GE Healthcare’s research and development division in India recently designed and launched the MACi, a light-weight, battery-backed electrocardiogram (ECG) machine that will enable patients to receive an ECG for $0.20. Given the MACi’s portability and low-cost, the system has the potential to increase medical outreach to those who are unable to afford or access high-quality healthcare services.
(Reuters) – In a sleek glass and chrome building in Bangalore’s software hub, the more than 1,000 young researchers and engineers at GE Healthcare could hold the keys to innovations that save lives in India’s vast hinterland.

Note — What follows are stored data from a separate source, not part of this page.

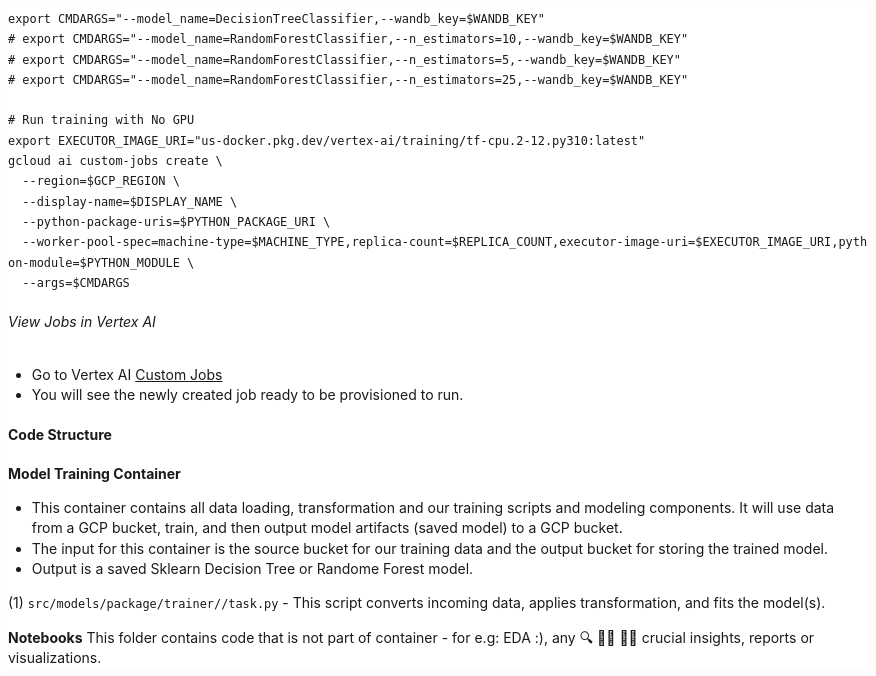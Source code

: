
 ```
export CMDARGS="--model_name=DecisionTreeClassifier,--wandb_key=$WANDB_KEY"
# export CMDARGS="--model_name=RandomForestClassifier,--n_estimators=10,--wandb_key=$WANDB_KEY"
# export CMDARGS="--model_name=RandomForestClassifier,--n_estimators=5,--wandb_key=$WANDB_KEY"
# export CMDARGS="--model_name=RandomForestClassifier,--n_estimators=25,--wandb_key=$WANDB_KEY"

# Run training with No GPU
export EXECUTOR_IMAGE_URI="us-docker.pkg.dev/vertex-ai/training/tf-cpu.2-12.py310:latest"
gcloud ai custom-jobs create \
  --region=$GCP_REGION \
  --display-name=$DISPLAY_NAME \
  --python-package-uris=$PYTHON_PACKAGE_URI \
  --worker-pool-spec=machine-type=$MACHINE_TYPE,replica-count=$REPLICA_COUNT,executor-image-uri=$EXECUTOR_IMAGE_URI,python-module=$PYTHON_MODULE \
  --args=$CMDARGS
```


###### View Jobs in Vertex AI
- Go to Vertex AI [Custom Jobs](https://console.cloud.google.com/vertex-ai/training/custom-jobs)
- You will see the newly created job ready to be provisioned to run. 


#### Code Structure


**Model Training Container**

- This container contains all data loading, transformation and our training scripts and modeling components. It will use data from a GCP bucket, train, and then output model artifacts (saved model) to a GCP bucket.
- The input for this container is the source bucket for our training data and the output bucket for storing the trained model.
- Output is a saved Sklearn Decision Tree or Randome Forest model.

(1) `src/models/package/trainer//task.py` - This script converts incoming data, applies transformation, and fits the model(s).


**Notebooks** 
This folder contains code that is not part of container - for e.g: EDA :), any 🔍 🕵️‍♀️ 🕵️‍♂️ crucial insights, reports or visualizations.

The 50,000-sq. ft. R&D facility, GE Healthcare’s largest, recently launched the MACi, a portable electrocardiogram (ECG) machine that weighs less than 1 kilo and runs on a battery even in hot, dusty conditions, enabling ECGs at just $0.20 each compared with around $50 currently.
The MACi, and its slightly heavier predecessor MAC 400, were designed, developed and manufactured with local components in India, where greater healthcare spending is boosting medical systems makers like GE, which are now focusing on making products for India.
The market for medical devices is worth up to $3 billion and growing at more than 10 percent a year, according to PriceWaterhouseCoopers (PWC), drawing foreign firms such as GE Healthcare, a venture with India’s Wipro, Siemens and Philips, which are also pursuing a local-for-local strategy in India.
“In theory, the opportunity is huge,” says Sujay Shetty, leader of the pharma practice at PWC in India.
“In India we want first-world technology at third-world prices. So India can also be a springboard for Africa and Latin America, which have similar needs,” he said.
India’s healthcare industry, estimated at more than $30 billion, will double in value in five years, according to PWC.
GE Healthcare first assembled high-end ultrasound, CT and X-ray machines and adopted an “in country, for country” policy earlier this year at its sprawling John F. Welch Technology Center in Bangalore, with a staff of 2,200 focused on India.
“So far, innovations were geared toward the United States and Europe and artificially pushed into the Indian market,” said Ashish Shah, general manager, GE Healthcare’s global technology.
“Today, we innovate for India in India, thinking in rupees and paise rather than dollars and cents,” said Shah, who took on this job after more than 15 years with GE Healthcare in the United States.
CARE ON WHEELS
India spends just over 5 percent of its $1-trillion-GDP annually, largely in primary healthcare focusing on basic needs such as immunizations and common illnesses.
The per capita expenditure is less than a third of what China spends, while the private sector accounts for about 80 percent of total spending in India’s healthcare.
India is an emerging medical tourism destination, with modern hospitals in cities offering premium care at prices that are a fraction of those in the west, but it has just 0.7 hospital beds and 0.6 doctors per 1,000 people, well below the world average.
The government has launched a National Rural Health Mission and an insurance scheme for the very poor, and is encouraging public-private partnerships (PPP), particularly in small towns, where people have to travel long distances for blood tests and X-rays.